What should you transcribe? Every line from the top of the records below through the line with "- **Machine Learning", exactly, and no pictures.

(Records contained in a dataset)

::::::::::

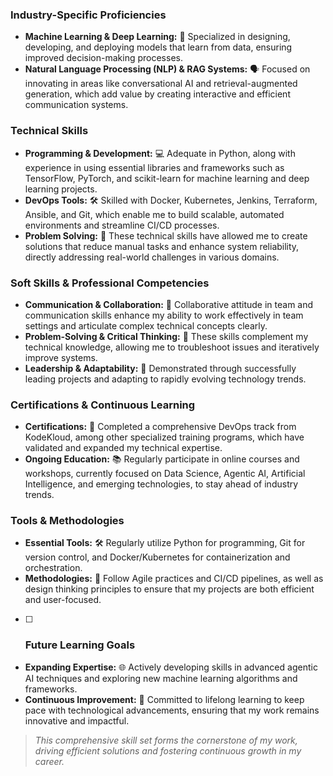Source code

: 
### **Industry-Specific Proficiencies**  
- **Machine Learning & Deep Learning:** 🤖 Specialized in designing, developing, and deploying models that learn from data, ensuring improved decision-making processes.  
- **Natural Language Processing (NLP) & RAG Systems:** 🗣️ Focused on innovating in areas like conversational AI and retrieval-augmented generation, which add value by creating interactive and efficient communication systems.

### **Technical Skills**  
- **Programming & Development:** 💻 Adequate in Python, along with experience in using essential libraries and frameworks such as TensorFlow, PyTorch, and scikit-learn for machine learning and deep learning projects.  
- **DevOps Tools:** 🛠️ Skilled with Docker, Kubernetes, Jenkins, Terraform, Ansible, and Git, which enable me to build scalable, automated environments and streamline CI/CD processes.  
- **Problem Solving:** 🧩 These technical skills have allowed me to create solutions that reduce manual tasks and enhance system reliability, directly addressing real-world challenges in various domains.

### **Soft Skills & Professional Competencies**  
- **Communication & Collaboration:** 🤝 Collaborative attitude in team and communication skills enhance my ability to work effectively in team settings and articulate complex technical concepts clearly.  
- **Problem-Solving & Critical Thinking:** 🧠 These skills complement my technical knowledge, allowing me to troubleshoot issues and iteratively improve systems.  
- **Leadership & Adaptability:** 🌟 Demonstrated through successfully leading projects and adapting to rapidly evolving technology trends.

### **Certifications & Continuous Learning**  
- **Certifications:** 📜 Completed a comprehensive DevOps track from KodeKloud, among other specialized training programs, which have validated and expanded my technical expertise.  
- **Ongoing Education:** 📚 Regularly participate in online courses and workshops, currently focused on Data Science, Agentic AI, Artificial Intelligence, and emerging technologies, to stay ahead of industry trends.

### **Tools & Methodologies**  
- **Essential Tools:** 🛠️ Regularly utilize Python for programming, Git for version control, and Docker/Kubernetes for containerization and orchestration.  
- **Methodologies:** 🚀 Follow Agile practices and CI/CD pipelines, as well as design thinking principles to ensure that my projects are both efficient and user-focused.

- [ ] ### **Future Learning Goals**  
- **Expanding Expertise:** 🌐 Actively developing skills in advanced agentic AI techniques and exploring new machine learning algorithms and frameworks.  
- **Continuous Improvement:** 🔄 Committed to lifelong learning to keep pace with technological advancements, ensuring that my work remains innovative and impactful.

> *This comprehensive skill set forms the cornerstone of my work, driving efficient solutions and fostering continuous growth in my career.*  
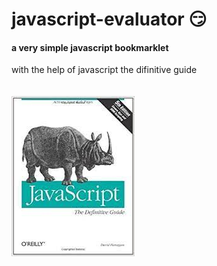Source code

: # javascript-evaluator 😏                                                                                                                                                                                                                                            
#### a very simple javascript bookmarklet 
 
with the help of javascript the difinitive guide<br/><br/><br/>
![difinitive guide](download.jpg)
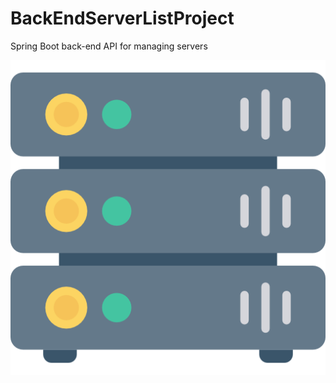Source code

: # BackEndServerListProject

Spring Boot back-end API for managing servers 

<img src="/image/server1.png" alt="Alt text" title="Optional title">
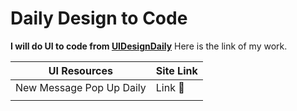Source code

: # Daily Design to Code
**I will do UI to code from [UIDesignDaily](uidesigndaily.com)**
Here is the link of my work.

|UI Resources  |Site Link  |
|--|--|
| New Message Pop Up Daily | Link 🔗 |
|||

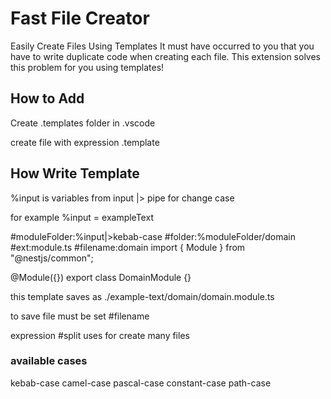# Fast File Creator

Easily Create Files Using Templates
It must have occurred to you that you have to write duplicate code when creating each file. This extension solves this problem for you using templates!

## How to Add

Create .templates folder in .vscode

create file with expression .template

## How Write Template

%input is variables from input |> pipe for change case

for example %input = exampleText

#moduleFolder:%input|>kebab-case
#folder:%moduleFolder/domain
#ext:module.ts
#filename:domain
import { Module } from "@nestjs/common";

@Module({})
export class DomainModule {}

this template saves as ./example-text/domain/domain.module.ts

to save file must be set #filename

expression #split uses for create many files

### available cases

kebab-case
camel-case
pascal-case
constant-case
path-case
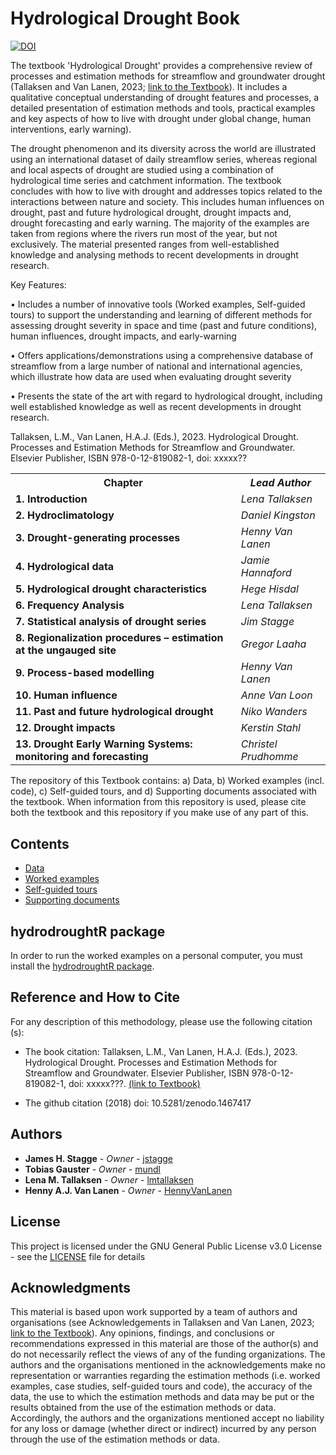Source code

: # Hydrological Drought Book

[![DOI](https://zenodo.org/badge/DOI/10.5281/zenodo.146.svg)](https://doi.org/10.5281/zenodo.146)

The textbook 'Hydrological Drought' provides a comprehensive review of processes and estimation methods for streamflow and groundwater drought (Tallaksen and Van Lanen, 2023; [link to the Textbook](https://eur03.safelinks.protection.outlook.com/?url=http%3A%2F%2Feuropeandroughtcentre.com%2F2023%2F10%2F25%2F2nd-ed-textbook-hydrological-drought-published%2F&data=05%7C01%7Chenny.vanlanen%40wur.nl%7C75685e09dedf430cf52b08dbd568121a%7C27d137e5761f4dc1af88d26430abb18f%7C0%7C0%7C638338415176043122%7CUnknown%7CTWFpbGZsb3d8eyJWIjoiMC4wLjAwMDAiLCJQIjoiV2luMzIiLCJBTiI6Ik1haWwiLCJXVCI6Mn0%3D%7C3000%7C%7C%7C&sdata=DAiMGY8GosmxiNy0Jx3c6wRW288r81LRrPjSSlbqe9A%3D&reserved=0)). It includes a qualitative conceptual understanding of drought features and processes, a detailed presentation of estimation methods and tools, practical examples and key aspects of how to live with drought under global change, human interventions, early warning).

The drought phenomenon and its diversity across the world are illustrated using an international dataset of daily streamflow series, whereas regional and local aspects of drought are studied using a combination of hydrological time series and catchment information. The textbook concludes with how to live with drought and addresses topics related to the interactions between nature and society. This includes human influences on drought, past and future hydrological drought, drought impacts and, drought forecasting and early warning. The majority of the examples are taken from regions where the rivers run most of the year, but not exclusively. The material presented ranges from well-established knowledge and analysing methods to recent developments in drought research.

Key Features:

•	Includes a number of innovative tools (Worked examples, Self-guided tours) to support the understanding and learning of different methods for assessing drought severity in space and time (past and future conditions), human influences, drought impacts, and early-warning

•	Offers applications/demonstrations using a comprehensive database of streamflow from a large number of national and international agencies, which  illustrate how data are used when evaluating drought severity

•	Presents the state of the art with regard to hydrological drought, including well established knowledge as well as recent developments in drought research.

Tallaksen, L.M., Van Lanen, H.A.J. (Eds.), 2023. Hydrological Drought. Processes and Estimation Methods for Streamflow and Groundwater. Elsevier Publisher, ISBN 978-0-12-819082-1, doi: xxxxx??

<table>
  <tr>
    <th> <b>Chapter</b> </td>
    <th> <i>Lead Author</i> </td>
  </tr>
  <tr>
    <td> <b> 1. Introduction</b> </td>
    <td> <i>Lena Tallaksen</i> </td>
  </tr>
  <tr>
    <td> <b> 2. Hydroclimatology</b> </td>
    <td> <i>Daniel Kingston</i> </td>
  </tr>
  <tr>
    <td> <b> 3. Drought-generating processes</b> </td>
    <td> <i>Henny Van Lanen</i> </td>
  </tr>
  <tr>
    <td> <b> 4. Hydrological data</b> </td>
    <td> <i>Jamie Hannaford</i> </td>
  </tr>
   <tr>
    <td> <b> 5. Hydrological drought characteristics</b> </td>
    <td> <i>Hege Hisdal</i> </td>
  </tr>
  <tr>
    <td> <b> 6. Frequency Analysis</b> </td>
    <td> <i>Lena Tallaksen</i> </td>
  </tr>
   <tr>
    <td> <b> 7. Statistical analysis of drought series</b> </td>
    <td> <i>Jim Stagge</i> </td>
  </tr>
   <tr>
    <td> <b> 8. Regionalization procedures – estimation at the ungauged site</b> </td>
    <td> <i>Gregor Laaha</i> </td>
  </tr>
  <tr>
    <td> <b> 9. Process-based modelling</b> </td>
    <td> <i>Henny Van Lanen</i> </td>
  </tr>
  <tr>
    <td> <b> 10. Human influence</b> </td>
    <td> <i>Anne Van Loon</i> </td>
  </tr>
  <tr>
    <td> <b> 11. Past and future hydrological drought</b> </td>
    <td> <i>Niko Wanders</i> </td>
  </tr>
  <tr>
    <td> <b> 12. Drought impacts</b> </td>
    <td> <i>Kerstin Stahl</i> </td>
  </tr>
   <tr>
    <td> <b> 13. Drought Early Warning Systems: monitoring and forecasting</b> </td>
    <td> <i>Christel Prudhomme</i> </td>
  </tr>
  <tr>
  </table>

The repository of this Textbook contains: a) Data, b) Worked examples (incl. code), c) Self-guided tours, and d) Supporting documents associated with the textbook. When information from this repository is used, please cite both the textbook and this repository if you make use of any part of this.

## Contents

* [Data](https://github.com/HydroDrought/hydrodroughtBook/tree/master/data)
* [Worked examples](https://github.com/HydroDrought/hydrodroughtBook/tree/master/worked_examples)
* [Self-guided tours](https://github.com/HydroDrought/hydrodroughtBook/tree/master/self-guided_tours)
* [Supporting documents](https://github.com/HydroDrought/hydrodroughtBook/tree/master/support_docs)

## hydrodroughtR package
In order to run the worked examples on a personal computer, you must install the [hydrodroughtR package](https://github.com/HydroDrought/hydrodroughtR). 

## Reference and How to Cite

For any description of this methodology, please use the following citation (s):

* The book citation: Tallaksen, L.M., Van Lanen, H.A.J. (Eds.), 2023. Hydrological Drought. Processes and Estimation Methods for Streamflow and Groundwater. Elsevier Publisher, ISBN 978-0-12-819082-1, doi: xxxxx???. [(link to Textbook)](https://github.com/jstagge/reproduc_hyd/blob/master/assets/stagge_et_al_reproducibility_preprint.pdf)

* The github citation (2018)  doi: 10.5281/zenodo.1467417


## Authors

* **James H. Stagge** - *Owner* - [jstagge](https://github.com/jstagge)
* **Tobias Gauster** - *Owner* - [mundl](https://github.com/mundl)
* **Lena M. Tallaksen** - *Owner* - [lmtallaksen](https://github.com/lmtallaksen)
* **Henny A.J. Van Lanen** - *Owner* - [HennyVanLanen](https://github.com/HennyVanLanen)


## License
This project is licensed under the GNU General Public License v3.0 License - see the [LICENSE](LICENSE) file for details


## Acknowledgments   
This material is based upon work supported by a team of authors and organisations (see Acknowledgements in Tallaksen and Van Lanen, 2023; [link to the Textbook](https://www.google.com)). Any opinions, findings, and conclusions or recommendations expressed in this material are those of the author(s) and do not necessarily reflect the views of any of the funding organizations. The authors and the organisations mentioned in the acknowledgements make no representation or warranties regarding the estimation methods (i.e. worked examples, case studies, self-guided tours and code), the accuracy of the data, the use to which the estimation methods and data may be put or the 
results obtained from the use of the estimation methods or data. Accordingly, the authors and the organizations mentioned accept no liability for any loss or damage (whether direct or indirect) incurred by any person through the use of the estimation methods or data.
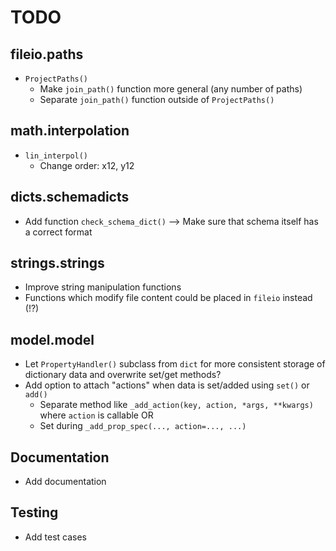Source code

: # TODO

## fileio.paths
* `ProjectPaths()`
    * Make `join_path()` function more general (any number of paths)
    * Separate `join_path()` function outside of `ProjectPaths()`

## math.interpolation
* `lin_interpol()`
    * Change order: x12, y12

## dicts.schemadicts
* Add function `check_schema_dict()` --> Make sure that schema itself has a correct format

## strings.strings
* Improve string manipulation functions
* Functions which modify file content could be placed in `fileio` instead (!?)

## model.model
* Let `PropertyHandler()` subclass from `dict` for more consistent storage of dictionary data and overwrite set/get methods?
* Add option to attach "actions" when data is set/added using `set()` or `add()`
    * Separate method like `_add_action(key, action, *args, **kwargs)` where `action` is callable OR
    * Set during `_add_prop_spec(..., action=..., ...)`

## Documentation
* Add documentation

## Testing
* Add test cases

::::::::::

_Answer space_
Source code

: 
### **Industry-Specific Proficiencies**  
- **Machine Learning & Deep Learning:** 🤖 Specialized in designing, developing, and deploying models that learn from data, ensuring improved decision-making processes.  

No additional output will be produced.